Command Queue

What happens when you send a new message while an agent is already running? Three modes: steer, followup,collect.

Why this matters

Without queuing, parallel messages cause race conditions: two agent runs overwrite each other's session state. Without steering, you can't interrupt a long-running task to redirect it. The Command Queue solves both.

The three modes

`steer` (default)

New messages inject into the active run. Delivered to the LLM after current tool calls finish but before the next LLM call.

Use when: you want "wait, do X instead" semantics. Most chat-like interactions benefit from this.

`followup`

Don't steer. Queue messages for a new turn after the current one ends. Default debounce: 1 second (multiple rapid messages coalesce).

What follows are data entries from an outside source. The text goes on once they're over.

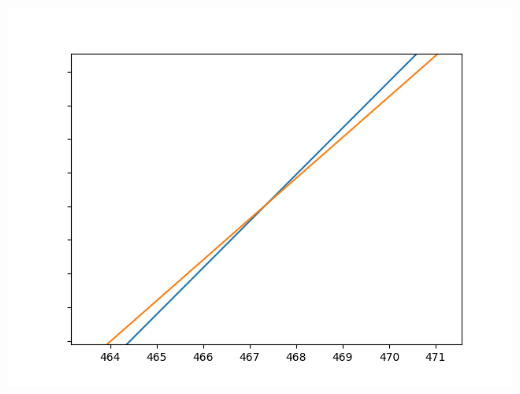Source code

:\documentclass{beamer}
\begin{document}

\begin{frame}
    \centering
    \includegraphics[height=0.97\textheight]{chartin.png}
\end{frame}
\end{document}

Use when: the running task is critical and shouldn't be interrupted. Followups happen after, naturally.

`collect`

Don't steer. Hold messages until run ends, then format them as a single structured prompt: "you said A, then B, then C". Useful when batching related items.

Setting mode per session

From inside a chat:

/queue steer       # default
/queue followup
/queue collect
/queue default     # reset

Or via API:

curl -X POST http://127.0.0.1:18789/sessions/user-123/queue/mode \
  -d '{"mode": "followup", "debounceMs": 2000, "cap": 30}'

Overflow policy

Each session's queue has a cap (default 20). When exceeded, thedrop policy decides:

summarize (default) — drop oldest, prepend "[Summary of N dropped]" note when draining
oldest — drop oldest silently
newest — drop incoming

Session Lane

Underneath the queue is the Session Lane — a per-session mutex. Lane manager also enforces a global concurrency cap (default 4 parallel runs across all sessions). Override:

OPENVESPER_MAX_CONCURRENT=8 vesper gateway start

Source

Implementation: apps/gateway/src/queue.ts and apps/gateway/src/session-lane.ts.